Prompt:
Return all the entries. Match them word for word.

┌─ Raw data

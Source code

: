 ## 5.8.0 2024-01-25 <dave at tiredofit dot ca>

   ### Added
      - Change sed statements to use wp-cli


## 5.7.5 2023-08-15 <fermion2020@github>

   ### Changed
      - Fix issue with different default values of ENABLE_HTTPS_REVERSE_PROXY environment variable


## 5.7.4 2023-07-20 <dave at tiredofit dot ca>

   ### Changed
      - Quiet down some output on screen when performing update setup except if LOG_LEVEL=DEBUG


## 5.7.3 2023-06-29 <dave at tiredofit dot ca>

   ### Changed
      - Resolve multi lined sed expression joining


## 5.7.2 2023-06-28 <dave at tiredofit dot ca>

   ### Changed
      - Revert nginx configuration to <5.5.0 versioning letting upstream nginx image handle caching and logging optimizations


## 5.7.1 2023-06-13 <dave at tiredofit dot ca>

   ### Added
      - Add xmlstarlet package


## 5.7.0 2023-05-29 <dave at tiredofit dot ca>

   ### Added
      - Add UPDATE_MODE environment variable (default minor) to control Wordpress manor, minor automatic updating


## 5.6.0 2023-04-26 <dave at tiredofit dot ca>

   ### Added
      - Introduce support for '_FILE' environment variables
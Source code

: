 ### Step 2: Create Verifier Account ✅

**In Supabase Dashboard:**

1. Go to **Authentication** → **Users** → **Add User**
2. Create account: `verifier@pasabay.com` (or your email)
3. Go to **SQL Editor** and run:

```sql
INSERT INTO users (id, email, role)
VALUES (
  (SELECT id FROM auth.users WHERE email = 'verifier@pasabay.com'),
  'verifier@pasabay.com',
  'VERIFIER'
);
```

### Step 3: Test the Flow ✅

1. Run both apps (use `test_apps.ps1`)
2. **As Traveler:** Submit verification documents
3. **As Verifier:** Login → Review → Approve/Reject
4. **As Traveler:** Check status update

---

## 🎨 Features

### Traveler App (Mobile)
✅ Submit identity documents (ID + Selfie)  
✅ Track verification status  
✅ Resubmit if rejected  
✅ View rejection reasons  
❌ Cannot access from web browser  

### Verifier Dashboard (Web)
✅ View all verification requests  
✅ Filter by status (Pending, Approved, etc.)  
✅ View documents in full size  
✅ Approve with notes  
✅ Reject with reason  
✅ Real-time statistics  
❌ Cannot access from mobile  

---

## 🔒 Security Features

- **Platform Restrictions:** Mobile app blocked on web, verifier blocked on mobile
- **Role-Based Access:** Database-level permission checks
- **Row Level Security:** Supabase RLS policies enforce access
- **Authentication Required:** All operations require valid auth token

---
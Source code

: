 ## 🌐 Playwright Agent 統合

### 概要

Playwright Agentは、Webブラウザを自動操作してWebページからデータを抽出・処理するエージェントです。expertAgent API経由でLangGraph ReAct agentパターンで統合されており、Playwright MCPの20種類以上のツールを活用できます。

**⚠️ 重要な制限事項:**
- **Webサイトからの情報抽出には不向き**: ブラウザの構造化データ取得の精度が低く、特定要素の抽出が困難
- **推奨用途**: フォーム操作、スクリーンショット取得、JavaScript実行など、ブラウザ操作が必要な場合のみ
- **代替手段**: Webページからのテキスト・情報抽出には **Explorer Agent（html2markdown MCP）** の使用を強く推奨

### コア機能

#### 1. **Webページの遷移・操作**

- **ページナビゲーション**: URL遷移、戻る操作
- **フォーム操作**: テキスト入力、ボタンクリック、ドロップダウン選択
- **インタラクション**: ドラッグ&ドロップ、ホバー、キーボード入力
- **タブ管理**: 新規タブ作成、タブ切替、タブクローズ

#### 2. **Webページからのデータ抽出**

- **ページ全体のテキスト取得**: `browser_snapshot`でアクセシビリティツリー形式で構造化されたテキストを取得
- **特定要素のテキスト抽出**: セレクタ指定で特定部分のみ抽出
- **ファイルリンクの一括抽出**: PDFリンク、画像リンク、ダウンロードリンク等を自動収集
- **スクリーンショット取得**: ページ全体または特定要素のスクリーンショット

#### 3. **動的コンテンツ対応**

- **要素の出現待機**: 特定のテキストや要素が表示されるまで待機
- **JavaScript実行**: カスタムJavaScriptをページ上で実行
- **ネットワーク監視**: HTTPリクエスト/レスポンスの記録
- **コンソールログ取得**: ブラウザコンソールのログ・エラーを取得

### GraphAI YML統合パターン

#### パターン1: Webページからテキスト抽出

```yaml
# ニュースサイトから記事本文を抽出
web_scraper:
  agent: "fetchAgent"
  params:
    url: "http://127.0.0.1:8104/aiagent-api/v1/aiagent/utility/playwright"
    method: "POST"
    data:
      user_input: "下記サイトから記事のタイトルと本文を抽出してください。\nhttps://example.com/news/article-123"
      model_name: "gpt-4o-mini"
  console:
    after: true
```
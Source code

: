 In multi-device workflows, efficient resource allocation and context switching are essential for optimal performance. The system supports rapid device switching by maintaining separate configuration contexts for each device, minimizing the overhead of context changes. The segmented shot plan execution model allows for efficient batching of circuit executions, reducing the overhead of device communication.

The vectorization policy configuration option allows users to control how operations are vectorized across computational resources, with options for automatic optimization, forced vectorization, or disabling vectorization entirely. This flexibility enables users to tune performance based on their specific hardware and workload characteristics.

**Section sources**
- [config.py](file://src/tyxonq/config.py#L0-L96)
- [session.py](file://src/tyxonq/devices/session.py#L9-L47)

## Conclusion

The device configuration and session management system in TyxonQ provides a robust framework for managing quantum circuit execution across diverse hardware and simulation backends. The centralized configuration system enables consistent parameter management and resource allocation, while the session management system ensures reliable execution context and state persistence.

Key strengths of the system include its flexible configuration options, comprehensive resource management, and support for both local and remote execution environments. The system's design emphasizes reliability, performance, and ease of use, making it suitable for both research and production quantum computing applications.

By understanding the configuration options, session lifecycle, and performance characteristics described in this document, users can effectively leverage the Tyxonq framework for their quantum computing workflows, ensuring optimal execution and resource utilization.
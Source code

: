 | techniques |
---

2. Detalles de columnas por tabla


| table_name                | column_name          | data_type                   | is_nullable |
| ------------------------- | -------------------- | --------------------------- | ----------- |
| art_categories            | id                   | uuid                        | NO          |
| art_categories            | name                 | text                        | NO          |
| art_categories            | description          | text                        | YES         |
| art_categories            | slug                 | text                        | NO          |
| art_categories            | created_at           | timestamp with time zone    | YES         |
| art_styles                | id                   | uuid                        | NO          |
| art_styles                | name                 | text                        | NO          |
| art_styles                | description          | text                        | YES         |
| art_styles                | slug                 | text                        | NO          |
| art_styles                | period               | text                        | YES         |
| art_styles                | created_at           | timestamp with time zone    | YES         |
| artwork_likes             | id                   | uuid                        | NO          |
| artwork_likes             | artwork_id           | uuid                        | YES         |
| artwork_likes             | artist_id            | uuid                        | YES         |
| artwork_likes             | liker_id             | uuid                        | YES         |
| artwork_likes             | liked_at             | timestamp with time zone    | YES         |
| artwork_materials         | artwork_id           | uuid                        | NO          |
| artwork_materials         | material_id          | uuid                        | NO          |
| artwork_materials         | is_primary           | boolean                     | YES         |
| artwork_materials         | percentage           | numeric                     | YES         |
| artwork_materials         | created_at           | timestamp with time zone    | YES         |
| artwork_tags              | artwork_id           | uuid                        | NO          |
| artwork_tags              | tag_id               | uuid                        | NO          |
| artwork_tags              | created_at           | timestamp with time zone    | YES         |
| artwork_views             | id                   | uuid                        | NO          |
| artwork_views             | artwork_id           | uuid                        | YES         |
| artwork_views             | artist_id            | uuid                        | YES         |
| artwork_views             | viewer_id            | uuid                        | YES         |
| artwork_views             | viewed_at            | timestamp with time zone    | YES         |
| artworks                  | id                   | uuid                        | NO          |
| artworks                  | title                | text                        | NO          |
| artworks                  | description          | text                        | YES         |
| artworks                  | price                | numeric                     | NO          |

└─

Exercise result:
Source code

: ## 5.8.0 2024-01-25 <dave at tiredofit dot ca>

   ### Added
      - Change sed statements to use wp-cli


## 5.7.5 2023-08-15 <fermion2020@github>

   ### Changed
      - Fix issue with different default values of ENABLE_HTTPS_REVERSE_PROXY environment variable


## 5.7.4 2023-07-20 <dave at tiredofit dot ca>

   ### Changed
      - Quiet down some output on screen when performing update setup except if LOG_LEVEL=DEBUG


## 5.7.3 2023-06-29 <dave at tiredofit dot ca>

   ### Changed
      - Resolve multi lined sed expression joining


## 5.7.2 2023-06-28 <dave at tiredofit dot ca>

   ### Changed
      - Revert nginx configuration to <5.5.0 versioning letting upstream nginx image handle caching and logging optimizations


## 5.7.1 2023-06-13 <dave at tiredofit dot ca>

   ### Added
      - Add xmlstarlet package


## 5.7.0 2023-05-29 <dave at tiredofit dot ca>

   ### Added
      - Add UPDATE_MODE environment variable (default minor) to control Wordpress manor, minor automatic updating


## 5.6.0 2023-04-26 <dave at tiredofit dot ca>

   ### Added
      - Introduce support for '_FILE' environment variables
Source code

: ### Step 2: Create Verifier Account ✅

**In Supabase Dashboard:**

1. Go to **Authentication** → **Users** → **Add User**
2. Create account: `verifier@pasabay.com` (or your email)
3. Go to **SQL Editor** and run:

```sql
INSERT INTO users (id, email, role)
VALUES (
  (SELECT id FROM auth.users WHERE email = 'verifier@pasabay.com'),
  'verifier@pasabay.com',
  'VERIFIER'
);
```

### Step 3: Test the Flow ✅

1. Run both apps (use `test_apps.ps1`)
2. **As Traveler:** Submit verification documents
3. **As Verifier:** Login → Review → Approve/Reject
4. **As Traveler:** Check status update

---

## 🎨 Features

### Traveler App (Mobile)
✅ Submit identity documents (ID + Selfie)  
✅ Track verification status  
✅ Resubmit if rejected  
✅ View rejection reasons  
❌ Cannot access from web browser  

### Verifier Dashboard (Web)
✅ View all verification requests  
✅ Filter by status (Pending, Approved, etc.)  
✅ View documents in full size  
✅ Approve with notes  
✅ Reject with reason  
✅ Real-time statistics  
❌ Cannot access from mobile  

---

## 🔒 Security Features

- **Platform Restrictions:** Mobile app blocked on web, verifier blocked on mobile
- **Role-Based Access:** Database-level permission checks
- **Row Level Security:** Supabase RLS policies enforce access
- **Authentication Required:** All operations require valid auth token

---
Source code

: ## 🌐 Playwright Agent 統合

### 概要

Playwright Agentは、Webブラウザを自動操作してWebページからデータを抽出・処理するエージェントです。expertAgent API経由でLangGraph ReAct agentパターンで統合されており、Playwright MCPの20種類以上のツールを活用できます。

**⚠️ 重要な制限事項:**
- **Webサイトからの情報抽出には不向き**: ブラウザの構造化データ取得の精度が低く、特定要素の抽出が困難
- **推奨用途**: フォーム操作、スクリーンショット取得、JavaScript実行など、ブラウザ操作が必要な場合のみ
- **代替手段**: Webページからのテキスト・情報抽出には **Explorer Agent（html2markdown MCP）** の使用を強く推奨

### コア機能

#### 1. **Webページの遷移・操作**

- **ページナビゲーション**: URL遷移、戻る操作
- **フォーム操作**: テキスト入力、ボタンクリック、ドロップダウン選択
- **インタラクション**: ドラッグ&ドロップ、ホバー、キーボード入力
- **タブ管理**: 新規タブ作成、タブ切替、タブクローズ

#### 2. **Webページからのデータ抽出**

- **ページ全体のテキスト取得**: `browser_snapshot`でアクセシビリティツリー形式で構造化されたテキストを取得
- **特定要素のテキスト抽出**: セレクタ指定で特定部分のみ抽出
- **ファイルリンクの一括抽出**: PDFリンク、画像リンク、ダウンロードリンク等を自動収集
- **スクリーンショット取得**: ページ全体または特定要素のスクリーンショット

#### 3. **動的コンテンツ対応**

- **要素の出現待機**: 特定のテキストや要素が表示されるまで待機
- **JavaScript実行**: カスタムJavaScriptをページ上で実行
- **ネットワーク監視**: HTTPリクエスト/レスポンスの記録
- **コンソールログ取得**: ブラウザコンソールのログ・エラーを取得

### GraphAI YML統合パターン

#### パターン1: Webページからテキスト抽出

```yaml
# ニュースサイトから記事本文を抽出
web_scraper:
  agent: "fetchAgent"
  params:
    url: "http://127.0.0.1:8104/aiagent-api/v1/aiagent/utility/playwright"
    method: "POST"
    data:
      user_input: "下記サイトから記事のタイトルと本文を抽出してください。\nhttps://example.com/news/article-123"
      model_name: "gpt-4o-mini"
  console:
    after: true
```
Source code

: In multi-device workflows, efficient resource allocation and context switching are essential for optimal performance. The system supports rapid device switching by maintaining separate configuration contexts for each device, minimizing the overhead of context changes. The segmented shot plan execution model allows for efficient batching of circuit executions, reducing the overhead of device communication.

The vectorization policy configuration option allows users to control how operations are vectorized across computational resources, with options for automatic optimization, forced vectorization, or disabling vectorization entirely. This flexibility enables users to tune performance based on their specific hardware and workload characteristics.

**Section sources**
- [config.py](file://src/tyxonq/config.py#L0-L96)
- [session.py](file://src/tyxonq/devices/session.py#L9-L47)

## Conclusion

The device configuration and session management system in TyxonQ provides a robust framework for managing quantum circuit execution across diverse hardware and simulation backends. The centralized configuration system enables consistent parameter management and resource allocation, while the session management system ensures reliable execution context and state persistence.

Key strengths of the system include its flexible configuration options, comprehensive resource management, and support for both local and remote execution environments. The system's design emphasizes reliability, performance, and ease of use, making it suitable for both research and production quantum computing applications.

By understanding the configuration options, session lifecycle, and performance characteristics described in this document, users can effectively leverage the Tyxonq framework for their quantum computing workflows, ensuring optimal execution and resource utilization.
Source code

: | techniques |
---

2. Detalles de columnas por tabla


| table_name                | column_name          | data_type                   | is_nullable |
| ------------------------- | -------------------- | --------------------------- | ----------- |
| art_categories            | id                   | uuid                        | NO          |
| art_categories            | name                 | text                        | NO          |
| art_categories            | description          | text                        | YES         |
| art_categories            | slug                 | text                        | NO          |
| art_categories            | created_at           | timestamp with time zone    | YES         |
| art_styles                | id                   | uuid                        | NO          |
| art_styles                | name                 | text                        | NO          |
| art_styles                | description          | text                        | YES         |
| art_styles                | slug                 | text                        | NO          |
| art_styles                | period               | text                        | YES         |
| art_styles                | created_at           | timestamp with time zone    | YES         |
| artwork_likes             | id                   | uuid                        | NO          |
| artwork_likes             | artwork_id           | uuid                        | YES         |
| artwork_likes             | artist_id            | uuid                        | YES         |
| artwork_likes             | liker_id             | uuid                        | YES         |
| artwork_likes             | liked_at             | timestamp with time zone    | YES         |
| artwork_materials         | artwork_id           | uuid                        | NO          |
| artwork_materials         | material_id          | uuid                        | NO          |
| artwork_materials         | is_primary           | boolean                     | YES         |
| artwork_materials         | percentage           | numeric                     | YES         |
| artwork_materials         | created_at           | timestamp with time zone    | YES         |
| artwork_tags              | artwork_id           | uuid                        | NO          |
| artwork_tags              | tag_id               | uuid                        | NO          |
| artwork_tags              | created_at           | timestamp with time zone    | YES         |
| artwork_views             | id                   | uuid                        | NO          |
| artwork_views             | artwork_id           | uuid                        | YES         |
| artwork_views             | artist_id            | uuid                        | YES         |
| artwork_views             | viewer_id            | uuid                        | YES         |
| artwork_views             | viewed_at            | timestamp with time zone    | YES         |
| artworks                  | id                   | uuid                        | NO          |
| artworks                  | title                | text                        | NO          |
| artworks                  | description          | text                        | YES         |
| artworks                  | price                | numeric                     | NO          |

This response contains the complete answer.